We just finished our binge-watch of “The Fall” on Netflix — it is a 17-episode crime drama based in Ireland, starring Gillian Anderson and Jamie Dornan.  The acting and production is gripping, but my purpose is not to review.  Rather, it is how the series raised interesting questions for my spouse and I to hit the pause-button and discuss.  One of them was, have you ever wished anyone dead?  (My answer: Osama bin Laden and Ayman al-Zawahiri.)  This alone is worthy of a little reflection.

The antagonist of  “The Fall” is clearly (from the viewer’s standpoint) a sociopath, and the tension and drama in the series is built around the other players discovering (or not) this fact and appropriately (or not) acting on it.  This led us to discuss what people can do, here or anywhere, when confronted with desperate situations and despotic sociopathic leaders who cannot be un-elected.  Start with Kim Jong-un.  North Koreans suffer and their neighbors are threatened with nuclear weapons.  But Kim is not going anywhere.

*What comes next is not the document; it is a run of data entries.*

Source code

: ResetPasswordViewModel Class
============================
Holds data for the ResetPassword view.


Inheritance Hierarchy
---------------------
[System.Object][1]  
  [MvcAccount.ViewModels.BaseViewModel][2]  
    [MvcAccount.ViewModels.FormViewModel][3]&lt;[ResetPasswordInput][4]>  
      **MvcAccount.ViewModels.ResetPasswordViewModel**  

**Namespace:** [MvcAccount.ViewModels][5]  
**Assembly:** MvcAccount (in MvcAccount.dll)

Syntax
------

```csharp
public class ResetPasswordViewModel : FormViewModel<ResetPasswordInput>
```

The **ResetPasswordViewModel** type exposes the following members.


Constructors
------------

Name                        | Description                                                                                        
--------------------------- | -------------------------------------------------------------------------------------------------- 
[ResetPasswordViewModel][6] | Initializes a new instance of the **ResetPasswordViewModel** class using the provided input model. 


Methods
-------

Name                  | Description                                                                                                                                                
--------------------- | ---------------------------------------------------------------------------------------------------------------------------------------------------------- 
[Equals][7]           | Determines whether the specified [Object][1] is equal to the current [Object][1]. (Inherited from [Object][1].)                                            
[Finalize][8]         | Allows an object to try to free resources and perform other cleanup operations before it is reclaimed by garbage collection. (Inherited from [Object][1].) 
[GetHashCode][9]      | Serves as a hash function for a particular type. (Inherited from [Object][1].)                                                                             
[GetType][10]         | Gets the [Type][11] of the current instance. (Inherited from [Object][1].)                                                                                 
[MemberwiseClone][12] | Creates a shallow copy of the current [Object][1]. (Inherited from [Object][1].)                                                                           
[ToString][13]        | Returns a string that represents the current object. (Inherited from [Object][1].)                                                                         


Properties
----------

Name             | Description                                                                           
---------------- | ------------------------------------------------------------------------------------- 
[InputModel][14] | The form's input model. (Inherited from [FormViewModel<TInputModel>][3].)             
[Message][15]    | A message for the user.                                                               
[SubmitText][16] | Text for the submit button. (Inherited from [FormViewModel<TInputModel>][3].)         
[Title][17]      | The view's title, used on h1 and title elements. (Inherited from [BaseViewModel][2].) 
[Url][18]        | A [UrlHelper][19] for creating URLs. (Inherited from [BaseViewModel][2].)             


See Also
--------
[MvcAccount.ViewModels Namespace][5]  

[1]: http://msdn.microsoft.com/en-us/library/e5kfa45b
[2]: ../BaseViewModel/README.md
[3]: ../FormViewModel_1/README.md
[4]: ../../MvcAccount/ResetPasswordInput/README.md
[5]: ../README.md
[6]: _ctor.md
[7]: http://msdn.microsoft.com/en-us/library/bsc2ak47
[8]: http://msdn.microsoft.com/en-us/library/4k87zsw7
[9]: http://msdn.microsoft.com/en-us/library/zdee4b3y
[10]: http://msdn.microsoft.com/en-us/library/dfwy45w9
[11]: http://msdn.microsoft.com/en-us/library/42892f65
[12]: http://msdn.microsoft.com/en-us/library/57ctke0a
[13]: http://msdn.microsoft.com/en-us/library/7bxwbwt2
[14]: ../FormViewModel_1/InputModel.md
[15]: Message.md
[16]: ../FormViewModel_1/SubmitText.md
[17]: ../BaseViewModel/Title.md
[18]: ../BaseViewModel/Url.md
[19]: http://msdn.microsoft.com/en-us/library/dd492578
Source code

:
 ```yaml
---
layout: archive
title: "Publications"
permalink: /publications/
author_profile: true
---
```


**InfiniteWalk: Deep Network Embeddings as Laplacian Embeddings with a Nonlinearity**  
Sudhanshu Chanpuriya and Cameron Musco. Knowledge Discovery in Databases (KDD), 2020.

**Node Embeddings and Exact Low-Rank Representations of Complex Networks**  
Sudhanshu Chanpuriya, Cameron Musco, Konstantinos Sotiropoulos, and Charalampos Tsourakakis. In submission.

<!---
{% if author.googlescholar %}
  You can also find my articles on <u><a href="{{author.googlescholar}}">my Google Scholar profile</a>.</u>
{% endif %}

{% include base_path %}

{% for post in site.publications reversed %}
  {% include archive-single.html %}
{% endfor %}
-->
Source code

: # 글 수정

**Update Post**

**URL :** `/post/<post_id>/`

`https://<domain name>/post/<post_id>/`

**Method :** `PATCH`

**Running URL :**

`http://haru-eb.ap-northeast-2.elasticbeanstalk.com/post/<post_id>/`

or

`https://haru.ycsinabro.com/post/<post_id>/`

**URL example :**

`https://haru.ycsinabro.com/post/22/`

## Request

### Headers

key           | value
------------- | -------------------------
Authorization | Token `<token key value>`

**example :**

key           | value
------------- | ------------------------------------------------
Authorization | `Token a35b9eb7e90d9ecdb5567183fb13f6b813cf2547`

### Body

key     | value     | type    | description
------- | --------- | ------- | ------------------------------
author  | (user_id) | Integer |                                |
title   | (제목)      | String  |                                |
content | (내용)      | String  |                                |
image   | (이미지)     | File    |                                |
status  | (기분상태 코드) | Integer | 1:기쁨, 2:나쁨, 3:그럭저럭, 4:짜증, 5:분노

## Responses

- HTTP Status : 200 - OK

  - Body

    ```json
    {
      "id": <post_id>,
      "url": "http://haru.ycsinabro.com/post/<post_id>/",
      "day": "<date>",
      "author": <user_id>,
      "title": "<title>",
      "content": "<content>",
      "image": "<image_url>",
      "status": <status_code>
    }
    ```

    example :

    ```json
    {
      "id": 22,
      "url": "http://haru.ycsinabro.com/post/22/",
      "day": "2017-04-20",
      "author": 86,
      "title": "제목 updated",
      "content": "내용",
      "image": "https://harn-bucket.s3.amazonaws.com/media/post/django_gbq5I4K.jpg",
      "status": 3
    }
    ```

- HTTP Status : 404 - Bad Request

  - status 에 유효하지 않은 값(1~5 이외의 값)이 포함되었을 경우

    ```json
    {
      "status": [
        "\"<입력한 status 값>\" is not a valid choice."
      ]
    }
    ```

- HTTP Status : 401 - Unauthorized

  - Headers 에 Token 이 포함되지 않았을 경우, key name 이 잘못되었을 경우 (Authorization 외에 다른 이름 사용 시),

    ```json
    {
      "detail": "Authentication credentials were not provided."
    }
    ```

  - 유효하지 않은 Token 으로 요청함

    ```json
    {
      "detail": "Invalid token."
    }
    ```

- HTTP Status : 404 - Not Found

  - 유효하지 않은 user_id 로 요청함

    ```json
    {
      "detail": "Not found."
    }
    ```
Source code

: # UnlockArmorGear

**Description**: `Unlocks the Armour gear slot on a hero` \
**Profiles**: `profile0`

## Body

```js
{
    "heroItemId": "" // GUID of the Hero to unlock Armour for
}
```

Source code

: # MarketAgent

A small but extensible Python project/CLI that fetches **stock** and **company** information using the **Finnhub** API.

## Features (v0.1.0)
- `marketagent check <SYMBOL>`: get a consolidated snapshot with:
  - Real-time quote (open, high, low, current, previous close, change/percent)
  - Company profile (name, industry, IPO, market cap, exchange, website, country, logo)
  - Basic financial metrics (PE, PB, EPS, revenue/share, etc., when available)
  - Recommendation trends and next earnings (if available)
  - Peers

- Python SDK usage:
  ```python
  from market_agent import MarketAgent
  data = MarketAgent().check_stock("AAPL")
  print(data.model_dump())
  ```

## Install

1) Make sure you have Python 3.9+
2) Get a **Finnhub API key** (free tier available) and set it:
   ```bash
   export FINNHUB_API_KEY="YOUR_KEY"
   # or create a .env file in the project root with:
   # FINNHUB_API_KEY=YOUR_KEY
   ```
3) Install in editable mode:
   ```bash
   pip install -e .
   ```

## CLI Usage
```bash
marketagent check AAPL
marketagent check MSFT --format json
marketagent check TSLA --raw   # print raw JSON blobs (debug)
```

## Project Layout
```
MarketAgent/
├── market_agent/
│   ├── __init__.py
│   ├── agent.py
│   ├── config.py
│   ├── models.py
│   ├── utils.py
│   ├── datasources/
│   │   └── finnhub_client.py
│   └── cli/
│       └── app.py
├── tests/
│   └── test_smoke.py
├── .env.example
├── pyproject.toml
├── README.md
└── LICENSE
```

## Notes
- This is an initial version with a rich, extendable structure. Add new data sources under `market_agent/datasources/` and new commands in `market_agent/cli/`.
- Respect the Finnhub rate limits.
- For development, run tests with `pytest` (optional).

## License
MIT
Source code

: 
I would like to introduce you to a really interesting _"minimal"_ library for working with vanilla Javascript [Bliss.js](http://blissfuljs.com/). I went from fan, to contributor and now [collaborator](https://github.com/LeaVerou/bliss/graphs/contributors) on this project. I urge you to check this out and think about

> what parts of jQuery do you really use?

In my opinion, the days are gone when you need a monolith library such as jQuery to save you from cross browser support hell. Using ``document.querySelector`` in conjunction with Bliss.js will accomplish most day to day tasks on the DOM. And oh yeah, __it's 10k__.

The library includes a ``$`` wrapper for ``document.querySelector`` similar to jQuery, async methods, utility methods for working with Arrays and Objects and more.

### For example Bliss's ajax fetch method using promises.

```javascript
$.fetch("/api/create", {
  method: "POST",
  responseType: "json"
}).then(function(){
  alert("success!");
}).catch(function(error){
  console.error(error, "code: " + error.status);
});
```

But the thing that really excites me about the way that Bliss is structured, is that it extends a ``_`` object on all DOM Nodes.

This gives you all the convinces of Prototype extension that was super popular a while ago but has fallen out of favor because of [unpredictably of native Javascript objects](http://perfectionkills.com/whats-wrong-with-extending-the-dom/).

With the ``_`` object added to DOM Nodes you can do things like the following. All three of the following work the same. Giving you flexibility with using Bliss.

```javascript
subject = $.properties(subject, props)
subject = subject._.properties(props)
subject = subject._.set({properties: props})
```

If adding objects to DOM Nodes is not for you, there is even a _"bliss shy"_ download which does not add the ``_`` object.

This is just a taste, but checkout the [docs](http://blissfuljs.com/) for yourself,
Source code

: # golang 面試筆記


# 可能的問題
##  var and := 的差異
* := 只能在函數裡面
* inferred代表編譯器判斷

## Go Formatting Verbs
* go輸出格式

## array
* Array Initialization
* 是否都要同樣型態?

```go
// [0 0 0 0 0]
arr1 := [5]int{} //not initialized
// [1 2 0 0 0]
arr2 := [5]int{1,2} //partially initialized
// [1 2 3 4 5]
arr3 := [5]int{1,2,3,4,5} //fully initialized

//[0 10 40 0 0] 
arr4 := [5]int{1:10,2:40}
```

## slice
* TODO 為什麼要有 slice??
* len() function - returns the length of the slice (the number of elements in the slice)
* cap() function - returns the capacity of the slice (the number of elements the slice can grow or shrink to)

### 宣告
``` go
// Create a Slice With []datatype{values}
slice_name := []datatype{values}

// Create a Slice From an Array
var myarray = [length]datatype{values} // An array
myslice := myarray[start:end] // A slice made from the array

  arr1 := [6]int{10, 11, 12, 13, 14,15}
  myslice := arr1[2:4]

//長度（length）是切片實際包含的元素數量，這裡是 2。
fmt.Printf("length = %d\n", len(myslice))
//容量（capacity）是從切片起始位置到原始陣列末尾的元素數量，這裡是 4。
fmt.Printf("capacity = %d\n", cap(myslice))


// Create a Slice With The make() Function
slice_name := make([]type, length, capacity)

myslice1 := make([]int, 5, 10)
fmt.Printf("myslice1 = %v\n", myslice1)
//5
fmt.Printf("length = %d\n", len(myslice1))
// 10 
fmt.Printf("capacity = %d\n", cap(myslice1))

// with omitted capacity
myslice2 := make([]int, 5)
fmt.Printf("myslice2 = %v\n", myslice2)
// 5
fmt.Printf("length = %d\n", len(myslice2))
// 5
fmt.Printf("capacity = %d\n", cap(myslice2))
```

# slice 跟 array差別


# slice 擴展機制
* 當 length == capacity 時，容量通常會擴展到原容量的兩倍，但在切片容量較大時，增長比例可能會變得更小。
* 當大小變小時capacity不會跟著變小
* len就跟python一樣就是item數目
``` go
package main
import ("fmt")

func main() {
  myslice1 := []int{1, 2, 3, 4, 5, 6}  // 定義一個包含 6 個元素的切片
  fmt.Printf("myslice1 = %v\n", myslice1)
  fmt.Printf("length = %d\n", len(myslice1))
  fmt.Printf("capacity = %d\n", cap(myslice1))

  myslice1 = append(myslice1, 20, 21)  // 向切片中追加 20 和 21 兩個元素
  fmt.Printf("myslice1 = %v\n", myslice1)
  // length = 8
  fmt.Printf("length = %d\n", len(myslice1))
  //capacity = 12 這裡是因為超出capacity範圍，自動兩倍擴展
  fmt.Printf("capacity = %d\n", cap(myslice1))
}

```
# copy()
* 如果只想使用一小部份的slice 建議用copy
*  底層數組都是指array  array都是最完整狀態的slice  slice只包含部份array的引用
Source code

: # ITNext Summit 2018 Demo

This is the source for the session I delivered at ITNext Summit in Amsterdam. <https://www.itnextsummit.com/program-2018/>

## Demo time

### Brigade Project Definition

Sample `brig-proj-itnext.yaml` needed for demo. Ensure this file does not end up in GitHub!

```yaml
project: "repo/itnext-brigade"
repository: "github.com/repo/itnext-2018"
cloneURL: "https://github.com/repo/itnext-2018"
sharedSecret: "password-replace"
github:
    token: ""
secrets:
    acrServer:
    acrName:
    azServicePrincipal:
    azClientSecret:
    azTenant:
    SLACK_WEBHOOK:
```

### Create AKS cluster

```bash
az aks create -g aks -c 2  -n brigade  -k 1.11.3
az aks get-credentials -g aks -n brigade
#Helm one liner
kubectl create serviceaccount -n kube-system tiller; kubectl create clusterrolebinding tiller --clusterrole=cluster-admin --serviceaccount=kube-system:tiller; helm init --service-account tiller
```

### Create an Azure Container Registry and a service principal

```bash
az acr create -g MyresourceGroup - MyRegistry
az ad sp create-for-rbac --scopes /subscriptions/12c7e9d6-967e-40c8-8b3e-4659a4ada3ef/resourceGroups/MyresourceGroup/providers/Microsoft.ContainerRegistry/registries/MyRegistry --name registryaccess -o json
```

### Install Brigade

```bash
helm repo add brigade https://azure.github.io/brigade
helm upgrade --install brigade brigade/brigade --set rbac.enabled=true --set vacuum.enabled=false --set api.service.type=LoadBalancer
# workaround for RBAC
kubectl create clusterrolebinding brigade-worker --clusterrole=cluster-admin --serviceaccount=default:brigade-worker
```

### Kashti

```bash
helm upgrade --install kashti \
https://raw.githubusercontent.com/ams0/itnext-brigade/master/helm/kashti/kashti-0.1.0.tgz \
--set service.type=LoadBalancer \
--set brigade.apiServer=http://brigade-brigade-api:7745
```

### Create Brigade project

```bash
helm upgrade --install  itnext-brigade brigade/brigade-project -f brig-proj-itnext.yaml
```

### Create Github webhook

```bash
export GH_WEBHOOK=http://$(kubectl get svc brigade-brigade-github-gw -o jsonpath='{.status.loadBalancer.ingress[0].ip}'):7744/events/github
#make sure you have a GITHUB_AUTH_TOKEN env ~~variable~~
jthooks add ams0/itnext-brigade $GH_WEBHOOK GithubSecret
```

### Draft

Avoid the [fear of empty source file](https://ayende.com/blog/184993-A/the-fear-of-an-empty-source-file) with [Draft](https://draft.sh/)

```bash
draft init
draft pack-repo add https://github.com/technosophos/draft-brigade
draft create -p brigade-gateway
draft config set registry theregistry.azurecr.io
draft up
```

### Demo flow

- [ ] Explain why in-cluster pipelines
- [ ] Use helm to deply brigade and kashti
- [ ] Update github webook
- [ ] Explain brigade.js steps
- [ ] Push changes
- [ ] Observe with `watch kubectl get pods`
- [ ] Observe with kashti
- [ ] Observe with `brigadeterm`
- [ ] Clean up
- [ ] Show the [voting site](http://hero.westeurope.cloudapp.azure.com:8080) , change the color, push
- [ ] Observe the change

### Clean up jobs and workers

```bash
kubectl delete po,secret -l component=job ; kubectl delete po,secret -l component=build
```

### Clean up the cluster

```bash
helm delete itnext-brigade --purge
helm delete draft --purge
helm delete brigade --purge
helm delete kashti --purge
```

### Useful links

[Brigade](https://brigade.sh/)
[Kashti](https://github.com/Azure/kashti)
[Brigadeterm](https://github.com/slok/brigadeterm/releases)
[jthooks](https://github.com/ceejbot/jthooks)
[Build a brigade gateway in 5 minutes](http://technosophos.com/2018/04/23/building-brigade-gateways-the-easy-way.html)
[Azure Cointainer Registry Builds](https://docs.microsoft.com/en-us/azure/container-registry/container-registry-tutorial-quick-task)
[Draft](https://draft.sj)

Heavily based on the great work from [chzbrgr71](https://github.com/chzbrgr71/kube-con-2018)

Should we hope Kim has a heart attack?  What would such a hope say about us?

“The Fall” also showed how people like to believe other people, especially when it confirms their own beliefs.  Sociopaths take advantage of this, telling us what we want to hear in order to gain credibility.  The story-line of “The Fall” shows how we are particularly vulnerable to this in one-on-one encounters — a sociopath can sway one person more easily than a group.  Unless we compare notes and connect dots, we may fail to see how we are being manipulated.  When, at long last, people do come together and recognize the situation for what it is (and the person for who he is), we can collectively form a plan against the sociopath — if we have the power and resources to do so.

Point: until people amass, compare and confront, their response to a sociopath will be ineffective.  Take this for what it’s worth, on this day after a destructive,  insult-tossing, pussy-grabbing narcissist assumed the role of Supreme Leader of this nation.